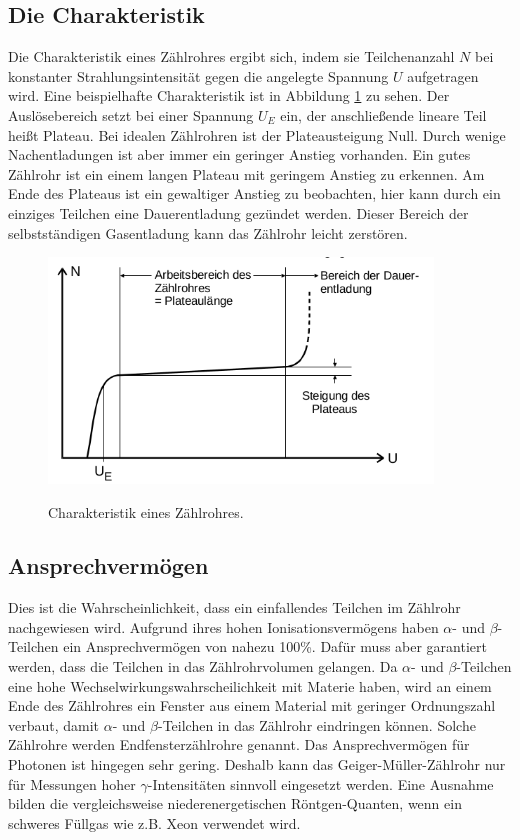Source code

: \subsection{Die Charakteristik}
Die Charakteristik eines Zählrohres ergibt sich, indem sie Teilchenanzahl $N$ bei konstanter
Strahlungsintensität gegen die angelegte Spannung $U$ aufgetragen wird.
Eine beispielhafte Charakteristik ist in Abbildung \ref{fig:charak} zu sehen.
Der Auslösebereich setzt bei einer Spannung $U_E$ ein, der anschließende lineare Teil
heißt Plateau. Bei idealen Zählrohren ist der Plateausteigung Null.
Durch wenige Nachentladungen ist aber immer ein geringer Anstieg vorhanden.
Ein gutes Zählrohr ist ein einem langen Plateau mit geringem Anstieg zu erkennen.
Am Ende des Plateaus ist ein gewaltiger Anstieg zu beobachten, hier kann durch ein einziges
Teilchen eine Dauerentladung gezündet werden. Dieser Bereich der selbstständigen Gasentladung
kann das Zählrohr leicht zerstören.

\begin{figure}[H]
  \centering
  \includegraphics[height=6cm]{plateau.png}
  \caption{Charakteristik eines Zählrohres.}
  \label{fig:charak}
  \cite{skript}
\end{figure}

\subsection{Ansprechvermögen}
Dies ist die Wahrscheinlichkeit, dass ein einfallendes Teilchen im Zählrohr
nachgewiesen wird. Aufgrund ihres hohen Ionisationsvermögens haben
$\alpha$- und $\beta$-Teilchen ein Ansprechvermögen von nahezu 100\%.
Dafür muss aber garantiert werden, dass die Teilchen in das Zählrohrvolumen gelangen.
Da $\alpha$- und $\beta$-Teilchen eine hohe Wechselwirkungswahrscheilichkeit mit Materie
haben, wird an einem Ende des Zählrohres ein Fenster aus einem Material mit
geringer Ordnungszahl verbaut, damit $\alpha$- und $\beta$-Teilchen in das Zählrohr eindringen
können. Solche Zählrohre werden Endfensterzählrohre genannt.
Das Ansprechvermögen für Photonen ist hingegen sehr gering. Deshalb kann das
Geiger-Müller-Zählrohr nur für Messungen hoher $\gamma$-Intensitäten sinnvoll
eingesetzt werden. Eine Ausnahme bilden die vergleichsweise niederenergetischen
Röntgen-Quanten, wenn ein schweres Füllgas wie z.B. Xeon verwendet wird.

-*-

Show, from the listing above, each line that contains the word "wird".

Strahlungsintensität gegen die angelegte Spannung $U$ aufgetragen wird.
nachgewiesen wird. Aufgrund ihres hohen Ionisationsvermögens haben
haben, wird an einem Ende des Zählrohres ein Fenster aus einem Material mit
Röntgen-Quanten, wenn ein schweres Füllgas wie z.B. Xeon verwendet wird.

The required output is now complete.